▶ **ACTION ITEM**: Search the entries below for "figure" and copy each matching line.

▶ **PROVIDED RECORDS**:
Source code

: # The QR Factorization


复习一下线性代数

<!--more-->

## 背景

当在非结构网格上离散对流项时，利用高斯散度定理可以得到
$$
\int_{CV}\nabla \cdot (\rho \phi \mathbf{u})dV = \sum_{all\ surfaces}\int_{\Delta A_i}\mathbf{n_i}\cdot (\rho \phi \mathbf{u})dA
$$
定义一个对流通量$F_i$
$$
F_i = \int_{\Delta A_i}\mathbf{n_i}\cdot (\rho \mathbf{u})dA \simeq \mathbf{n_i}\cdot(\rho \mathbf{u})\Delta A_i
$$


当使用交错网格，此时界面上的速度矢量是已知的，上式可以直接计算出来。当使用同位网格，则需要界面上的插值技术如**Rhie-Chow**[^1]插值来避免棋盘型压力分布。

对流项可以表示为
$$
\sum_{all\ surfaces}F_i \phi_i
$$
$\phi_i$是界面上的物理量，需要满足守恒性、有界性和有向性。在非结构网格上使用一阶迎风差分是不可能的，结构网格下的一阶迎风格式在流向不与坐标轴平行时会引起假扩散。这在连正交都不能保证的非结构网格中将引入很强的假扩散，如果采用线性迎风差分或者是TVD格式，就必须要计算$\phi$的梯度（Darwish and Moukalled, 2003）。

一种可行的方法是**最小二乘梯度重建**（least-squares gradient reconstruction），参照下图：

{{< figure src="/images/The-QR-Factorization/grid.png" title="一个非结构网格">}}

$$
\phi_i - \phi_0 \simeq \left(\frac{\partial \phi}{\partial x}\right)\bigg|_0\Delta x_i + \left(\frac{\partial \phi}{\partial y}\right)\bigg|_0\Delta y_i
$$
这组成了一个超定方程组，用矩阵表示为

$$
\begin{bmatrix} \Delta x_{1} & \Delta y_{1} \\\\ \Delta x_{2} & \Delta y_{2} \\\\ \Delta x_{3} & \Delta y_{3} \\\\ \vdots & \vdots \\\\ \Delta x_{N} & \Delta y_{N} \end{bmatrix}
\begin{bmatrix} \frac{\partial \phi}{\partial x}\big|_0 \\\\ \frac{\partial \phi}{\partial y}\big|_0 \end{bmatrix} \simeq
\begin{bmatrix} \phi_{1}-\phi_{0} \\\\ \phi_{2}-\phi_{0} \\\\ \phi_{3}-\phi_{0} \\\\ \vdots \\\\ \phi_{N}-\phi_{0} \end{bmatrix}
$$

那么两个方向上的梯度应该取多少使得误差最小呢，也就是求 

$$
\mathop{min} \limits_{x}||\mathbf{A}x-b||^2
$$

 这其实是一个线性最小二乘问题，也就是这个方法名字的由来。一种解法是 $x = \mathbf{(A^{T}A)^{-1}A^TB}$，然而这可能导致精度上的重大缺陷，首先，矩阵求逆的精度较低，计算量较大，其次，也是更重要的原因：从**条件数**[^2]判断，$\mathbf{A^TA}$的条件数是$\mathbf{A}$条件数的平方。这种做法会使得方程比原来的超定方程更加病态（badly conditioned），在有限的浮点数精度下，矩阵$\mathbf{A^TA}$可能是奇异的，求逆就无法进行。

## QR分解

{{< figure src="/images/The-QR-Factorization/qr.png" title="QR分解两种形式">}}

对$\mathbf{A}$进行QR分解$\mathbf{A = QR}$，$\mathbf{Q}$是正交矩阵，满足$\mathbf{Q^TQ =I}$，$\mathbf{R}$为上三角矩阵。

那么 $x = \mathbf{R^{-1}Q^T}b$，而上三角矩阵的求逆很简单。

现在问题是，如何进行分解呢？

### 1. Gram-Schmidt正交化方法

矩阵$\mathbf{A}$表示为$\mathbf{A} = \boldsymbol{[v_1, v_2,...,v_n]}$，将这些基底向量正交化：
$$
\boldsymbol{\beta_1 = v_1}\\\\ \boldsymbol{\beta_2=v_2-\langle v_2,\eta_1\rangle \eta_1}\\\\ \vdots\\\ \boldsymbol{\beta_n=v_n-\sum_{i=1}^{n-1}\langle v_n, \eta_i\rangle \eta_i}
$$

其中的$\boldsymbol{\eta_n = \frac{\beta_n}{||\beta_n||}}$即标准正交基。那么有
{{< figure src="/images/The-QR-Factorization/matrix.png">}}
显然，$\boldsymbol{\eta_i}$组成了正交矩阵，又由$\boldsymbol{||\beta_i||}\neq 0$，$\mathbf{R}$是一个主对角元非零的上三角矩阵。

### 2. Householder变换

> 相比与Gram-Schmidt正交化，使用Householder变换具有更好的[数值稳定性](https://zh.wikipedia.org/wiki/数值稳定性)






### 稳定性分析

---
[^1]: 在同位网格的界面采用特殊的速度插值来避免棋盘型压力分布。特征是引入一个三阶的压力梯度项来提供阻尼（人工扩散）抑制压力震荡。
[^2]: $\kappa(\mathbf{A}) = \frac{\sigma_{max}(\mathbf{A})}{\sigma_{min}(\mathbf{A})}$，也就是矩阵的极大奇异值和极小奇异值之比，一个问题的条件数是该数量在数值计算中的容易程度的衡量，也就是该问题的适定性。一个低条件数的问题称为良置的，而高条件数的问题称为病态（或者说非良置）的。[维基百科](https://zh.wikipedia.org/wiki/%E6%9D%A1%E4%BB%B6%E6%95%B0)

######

▶ **EXERCISE ANSWER**:
{{< figure src="/images/The-QR-Factorization/grid.png" title="一个非结构网格">}}
{{< figure src="/images/The-QR-Factorization/qr.png" title="QR分解两种形式">}}
{{< figure src="/images/The-QR-Factorization/matrix.png">}}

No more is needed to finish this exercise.